In 1779 Livingston traveled to Spain on a diplomatic mission, serving as the private secretary to John Jay, his brother-in-law. Although Livingston served the duration of the mission, he developed a lifelong animosity for Jay and was often a vocal critic of the future chief justice of the United States. In 1782 Livingston returned to the United States and pursued the study of law in Albany, New York. After being admitted to the bar in 1783, he settled in New York City, established a legal practice, and became a respected lawyer. In 1786 he was elected to the New York assembly and was reelected to two more terms.

In 1802 Livingston was appointed to the New York supreme court, where he developed a reputation as an independent and energetic judge. In only four years, he wrote 149 opinions. Because New York was a major port, he became increasingly involved in deciding commercial, maritime, and prize ship cases, areas of expertise that would be invaluable when he served on the Supreme Court.

In 1804 he was considered for the position on the Court that went to William Johnson. After the death of Associate Justice William Paterson in December, 1806, Livingston was nominated to the Court by President Thomas Jefferson and confirmed by the Senate five days later. He was sworn in in January. Although he showed occasional flares of temper, Livingston was generally a very congenial justice. Colleague Joseph Story described him as a very able, independent, solid-thinking judge and noted that Livingston’s judgments on maritime and commercial law were invaluable to the Court.

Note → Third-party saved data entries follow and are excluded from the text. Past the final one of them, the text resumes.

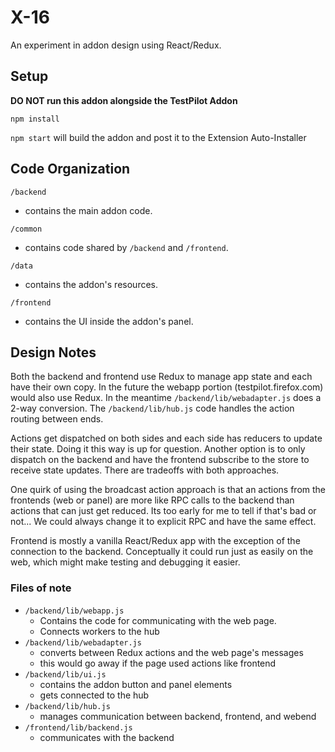 # X-16

An experiment in addon design using React/Redux.

## Setup

**DO NOT run this addon alongside the TestPilot Addon**

`npm install`

`npm start` will build the addon and post it to the Extension Auto-Installer

## Code Organization

`/backend`

- contains the main addon code.

`/common`

- contains code shared by `/backend` and `/frontend`.

`/data`

- contains the addon's resources.

`/frontend`

- contains the UI inside the addon's panel.

## Design Notes

Both the backend and frontend use Redux to manage app state and each have their own copy. In the future the webapp portion (testpilot.firefox.com) would also use Redux. In the meantime  `/backend/lib/webadapter.js` does a 2-way conversion. The `/backend/lib/hub.js` code handles the action routing between ends.

Actions get dispatched on both sides and each side has reducers to update their state. Doing it this way is up for question. Another option is to only dispatch on the backend and have the frontend subscribe to the store to receive state updates. There are tradeoffs with both approaches.

One quirk of using the broadcast action approach is that an actions from the frontends (web or panel) are more like RPC calls to the backend than actions that can just get reduced. Its too early for me to tell if that's bad or not... We could always change it to explicit RPC and have the same effect.

Frontend is mostly a vanilla React/Redux app with the exception of the connection to the backend. Conceptually it could run just as easily on the web, which might make testing and debugging it easier.

### Files of note

- `/backend/lib/webapp.js`
  - Contains the code for communicating with the web page.
  - Connects workers to the hub
- `/backend/lib/webadapter.js`
  - converts between Redux actions and the web page's messages
  - this would go away if the page used actions like frontend
- `/backend/lib/ui.js`
  - contains the addon button and panel elements
  - gets connected to the hub
- `/backend/lib/hub.js`
  - manages communication between backend, frontend, and webend
- `/frontend/lib/backend.js`
  - communicates with the backend
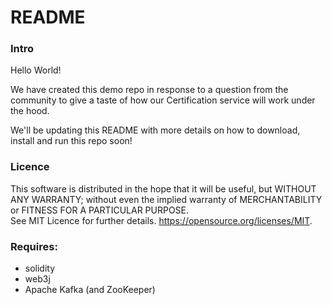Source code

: # README


### Intro

Hello World!

We have created this demo repo in response to a question from the community to give a taste of how our Certification service will work under the hood.

We'll be updating this README with more details on how to download, install and run this repo soon!

### Licence

This software is distributed in the hope that it will be useful,
but WITHOUT ANY WARRANTY; without even the implied warranty of
MERCHANTABILITY or FITNESS FOR A PARTICULAR PURPOSE.  
See MIT Licence for further details.
<https://opensource.org/licenses/MIT>.


### Requires:
* solidity
* web3j
* Apache Kafka (and ZooKeeper)
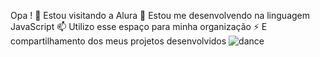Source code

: Opa !
🔭 Estou visitando a Alura
🌱 Estou me desenvolvendo na linguagem JavaScript
📫 Utilizo esse espaço para minha organização
⚡ E compartilhamento dos meus projetos desenvolvidos
![dance](https://github.com/user-attachments/assets/215af631-c993-41b9-bfcf-8ae4ff49fffb)
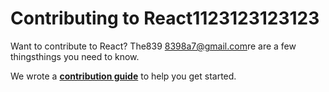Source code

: # Contributing to React1123123123123

Want to contribute to React? The839 <8398a7@gmail.com>re are a few thingsthings you need to know.  

We wrote a **[contribution guide](https://reactjs.org/docs/how-to-contribute.html)** to help you get started.
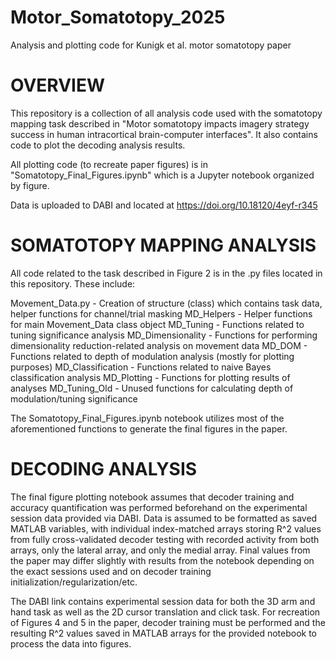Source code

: # Motor_Somatotopy_2025
Analysis and plotting code for Kunigk et al. motor somatotopy paper 

# OVERVIEW

This repository is a collection of all analysis code used with the somatotopy mapping task described in "Motor somatotopy impacts imagery strategy success in human intracortical brain-computer interfaces". It also contains code to plot the decoding analysis results. 

All plotting code (to recreate paper figures) is in "Somatotopy_Final_Figures.ipynb" which is a Jupyter notebook organized by figure.

Data is uploaded to DABI and located at <https://doi.org/10.18120/4eyf-r345>


# SOMATOTOPY MAPPING ANALYSIS

All code related to the task described in Figure 2 is in the .py files located in this repository. These include:

Movement_Data.py    -   Creation of structure (class) which contains task data, helper functions for channel/trial masking
MD_Helpers          -   Helper functions for main Movement_Data class object
MD_Tuning           -   Functions related to tuning significance analysis
MD_Dimensionality   -   Functions for performing dimensionality reduction-related analysis on movement data
MD_DOM              -   Functions related to depth of modulation analysis (mostly for plotting purposes)
MD_Classification   -   Functions related to naive Bayes classification analysis
MD_Plotting         -   Functions for plotting results of analyses
MD_Tuning_Old       -   Unused functions for calculating depth of modulation/tuning significance

The Somatotopy_Final_Figures.ipynb notebook utilizes most of the aforementioned functions to generate the final figures in the paper.


# DECODING ANALYSIS

The final figure plotting notebook assumes that decoder training and accuracy quantification was performed beforehand on the experimental session data provided via DABI. Data is assumed to be formatted as saved MATLAB variables, with individual index-matched arrays storing R^2 values from fully cross-validated decoder testing with recorded activity from both arrays, only the lateral array, and only the medial array. Final values from the paper may differ slightly with results from the notebook depending on the exact sessions used and on decoder training initialization/regularization/etc.

The DABI link contains experimental session data for both the 3D arm and hand task as well as the 2D cursor translation and click task. For recreation of Figures 4 and 5 in the paper, decoder training must be performed and the resulting R^2 values saved in MATLAB arrays for the provided notebook to process the data into figures.
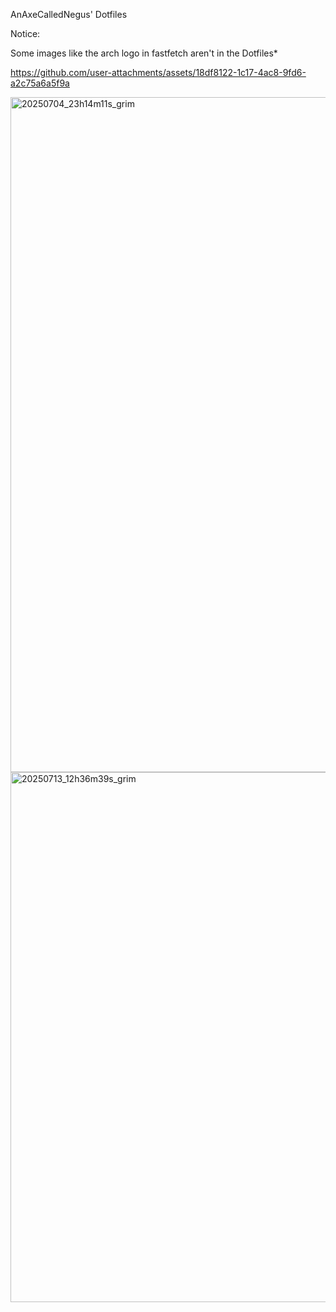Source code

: AnAxeCalledNegus' Dotfiles

Notice:

Some images like the arch logo in fastfetch aren't in the Dotfiles*


https://github.com/user-attachments/assets/18df8122-1c17-4ac8-9fd6-a2c75a6a5f9a


<img width="1920" height="1080" alt="20250704_23h14m11s_grim" src="https://github.com/user-attachments/assets/21ade7aa-ad03-4045-a3e3-a0fea7e72e0d" />
<img width="923" height="848" alt="20250713_12h36m39s_grim" src="https://github.com/user-attachments/assets/863220da-0684-4814-be5a-38d53a4d0eae" />

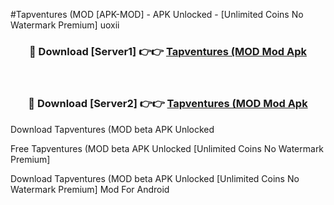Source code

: #Tapventures (MOD [APK-MOD] - APK Unlocked - [Unlimited Coins No Watermark Premium] uoxii



<div align="center">

<h3>🔴 Download [Server1] 👉👉 <a href="https://momento.my/?title=Tapventures_(MOD">Tapventures (MOD Mod Apk</a></h3><br>

<h3>🔴 Download [Server2] 👉👉 <a href="https://momento.my/?title=Tapventures_(MOD">Tapventures (MOD Mod Apk</a></h3>
</div>



Download Tapventures (MOD beta APK Unlocked

Free Tapventures (MOD beta APK Unlocked [Unlimited Coins No Watermark Premium]

Download Tapventures (MOD beta APK Unlocked [Unlimited Coins No Watermark Premium] Mod For Android
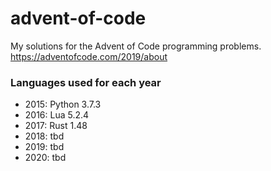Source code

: # advent-of-code

My solutions for the Advent of Code programming problems. https://adventofcode.com/2019/about

### Languages used for each year

- 2015: Python 3.7.3
- 2016: Lua 5.2.4
- 2017: Rust 1.48
- 2018: tbd
- 2019: tbd
- 2020: tbd
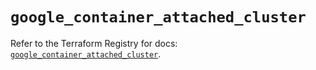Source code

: # `google_container_attached_cluster`

Refer to the Terraform Registry for docs: [`google_container_attached_cluster`](https://registry.terraform.io/providers/hashicorp/google/6.22.0/docs/resources/container_attached_cluster).
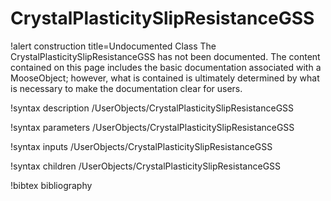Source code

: <!-- MOOSE Documentation Stub: Remove this when content is added. -->

# CrystalPlasticitySlipResistanceGSS

!alert construction title=Undocumented Class
The CrystalPlasticitySlipResistanceGSS has not been documented. The content contained on this page
includes the basic documentation associated with a MooseObject; however, what is contained is
ultimately determined by what is necessary to make the documentation clear for users.

!syntax description /UserObjects/CrystalPlasticitySlipResistanceGSS

!syntax parameters /UserObjects/CrystalPlasticitySlipResistanceGSS

!syntax inputs /UserObjects/CrystalPlasticitySlipResistanceGSS

!syntax children /UserObjects/CrystalPlasticitySlipResistanceGSS

!bibtex bibliography

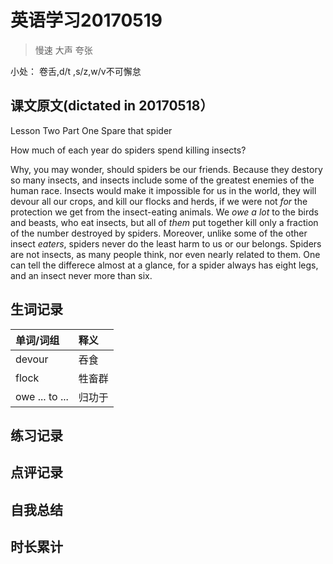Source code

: # 英语学习20170519

> 慢速 大声 夸张

小处： 卷舌,d/t ,s/z,w/v不可懈怠

## 课文原文(dictated in 20170518）

Lesson Two  Part One  Spare that spider

How much of each year do spiders spend killing insects?

Why, you may wonder, should spiders be our friends.
Because they destory so many insects, and insects include some of the greatest enemies of the human race.
Insects would make it impossible for us in the world, they will devour all our crops, and kill our flocks and herds, if we were not _for_ the protection we get from the insect-eating animals.
We _owe a lot_ to the birds and beasts, who eat insects, but all of _them_ put together kill only a fraction of the number destroyed by spiders.
Moreover, unlike some of the other insect _eaters_, spiders never do the least harm to us or our belongs.
Spiders are not insects, as many people think, nor even nearly related to them.
One can tell the differece almost at a glance, for a spider always has eight legs, and an insect never more than six.


## 生词记录
| 单词/词组 | 释义  |
| :-----| :------|
| devour | 吞食|
| flock | 牲畜群 |
| owe ... to ... | 归功于 |

## 练习记录

## 点评记录
  
## 自我总结

## 时长累计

Livingston’s writing style was crisp and factual. In sixteen years on the Court, he wrote fifty-two opinions, with thirty-eight for the majority, six concurrences, and eight dissents. Because of Chief Justice John Marshall’s persuasive personality and strong influence on the Court, Livingston did not display the independence that he did while serving on the New York court. Although Livingston participated in many of the landmark cases of the Marshall Court, Chief Justice Marshall wrote most of those opinions. Due to his previous experience, however, Livingston left his mark on the Court in eight opinions he wrote concerning prize ship cases.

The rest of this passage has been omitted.